Tuesday, November 5, 2024

The Overlooked Legacy of Vladimir Zhirinovsky?

After his Liberal Democratic Party of Russia got 23 percent of the vote in Russia's parliamentary (Duma) election, Vladimir Zhirinovsky got a lot of press in the Western news media--because his party's near-quarter of the vote for Russia's legislature went with Zhirinovsky's image as an ultra-nationalist fascist "crazy man" who spoke of such things as Russia retaking Alaska from the U.S. by force and using large fans to blow radioactive waste into the Soviet Union's ex-Baltic republics, all while keeping the press in soundbites and anecdotes that were obscene or threatening or violent. Especially given the tendency to draw comparisons between post-Communist Russia and Weimar Germany, not least in perceptions of a country suffering profound political disorientation amid world-historical defeat and economic calamity possibly leading to the triumph of the extreme right, many thought it possible that Zhirinovsky or someone like him would become Russia's next President.
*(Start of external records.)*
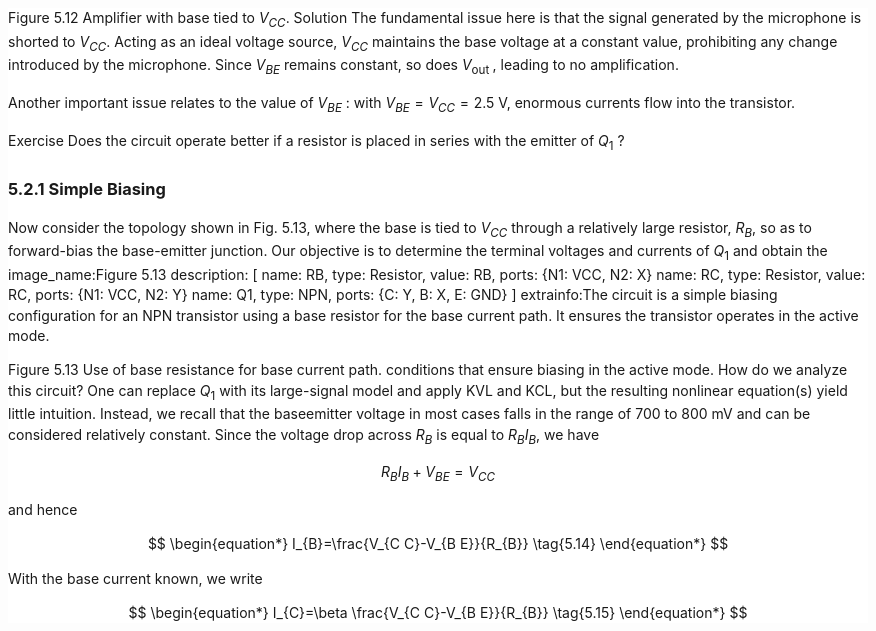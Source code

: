 Figure 5.12 Amplifier with base tied to $V_{C C}$.
Solution The fundamental issue here is that the signal generated by the microphone is shorted to $V_{C C}$. Acting as an ideal voltage source, $V_{C C}$ maintains the base voltage at a constant value, prohibiting any change introduced by the microphone. Since $V_{B E}$ remains constant, so does $V_{\text {out }}$, leading to no amplification.

Another important issue relates to the value of $V_{B E}$ : with $V_{B E}=V_{C C}=2.5 \mathrm{~V}$, enormous currents flow into the transistor.

Exercise Does the circuit operate better if a resistor is placed in series with the emitter of $Q_{1}$ ?

### 5.2.1 Simple Biasing

Now consider the topology shown in Fig. 5.13, where the base is tied to $V_{C C}$ through a relatively large resistor, $R_{B}$, so as to forward-bias the base-emitter junction. Our objective is to determine the terminal voltages and currents of $Q_{1}$ and obtain the
image_name:Figure 5.13
description:
[
name: RB, type: Resistor, value: RB, ports: {N1: VCC, N2: X}
name: RC, type: Resistor, value: RC, ports: {N1: VCC, N2: Y}
name: Q1, type: NPN, ports: {C: Y, B: X, E: GND}
]
extrainfo:The circuit is a simple biasing configuration for an NPN transistor using a base resistor for the base current path. It ensures the transistor operates in the active mode.

Figure 5.13 Use of base resistance for base current path.
conditions that ensure biasing in the active mode. How do we analyze this circuit? One can replace $Q_{1}$ with its large-signal model and apply KVL and KCL, but the resulting nonlinear equation(s) yield little intuition. Instead, we recall that the baseemitter voltage in most cases falls in the range of 700 to 800 mV and can be considered relatively constant. Since the voltage drop across $R_{B}$ is equal to $R_{B} I_{B}$, we have

$$
\begin{equation*}
R_{B} I_{B}+V_{B E}=V_{C C} \tag{5.13}
\end{equation*}
$$

and hence

$$
\begin{equation*}
I_{B}=\frac{V_{C C}-V_{B E}}{R_{B}} \tag{5.14}
\end{equation*}
$$

With the base current known, we write

$$
\begin{equation*}
I_{C}=\beta \frac{V_{C C}-V_{B E}}{R_{B}} \tag{5.15}
\end{equation*}
$$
Of course, the next election saw Zhirinovsky's party's position in the country's parliament collapse as the Communists emerged as the principal opposition, and Yeltsin won the election of 1996, while the country started stabilizing politically and economically about the turn of the century. Zhirinovsky and his party remained in parliament, but they never recovered their early '90s-era position in Russian politics, or their hold on the world's attention. (Indeed, Google's Ngram viewer shows how mention of Zhirinovsky plummeted after 1996.) An occasional piece of theatrics on his part still grabbed attention, but for its intrinsic interest, or evocation of back when he was taken more seriously, rather than because anyone thought "This is the next Iron Man of Russia." And indeed, Zhirinovsky's death in 2022 seems to have been almost unacknowledged by the media in the West.*

Still, looking back from 2024 I am struck by how the combination of political stances like Zhirinovsky's theatrics and vulgarity have since become standard for what cowardly members of the press euphemistically call "populists." I doubt that those who have blighted the world in recent decades by becoming heads of government sought to deliberately imitate him, but they certainly thought along similar lines, played to the public in similar ways, and redefined political culture in the process, such that Zhirinovsky could seem to have been ahead of the curve, and in his conduct a glimpse of what the twenty-first century had in store for us had we but understood--Zhirinovsky conquering the world, so to speak, through personal style rather than any military force at his command.

* Admittedly this may have been partly because of the cause--the COVID pandemic. It seems that the press, which early on turned to downplaying the pandemic, has not been overeager to call attention to the deaths of public figures as a result of said virus.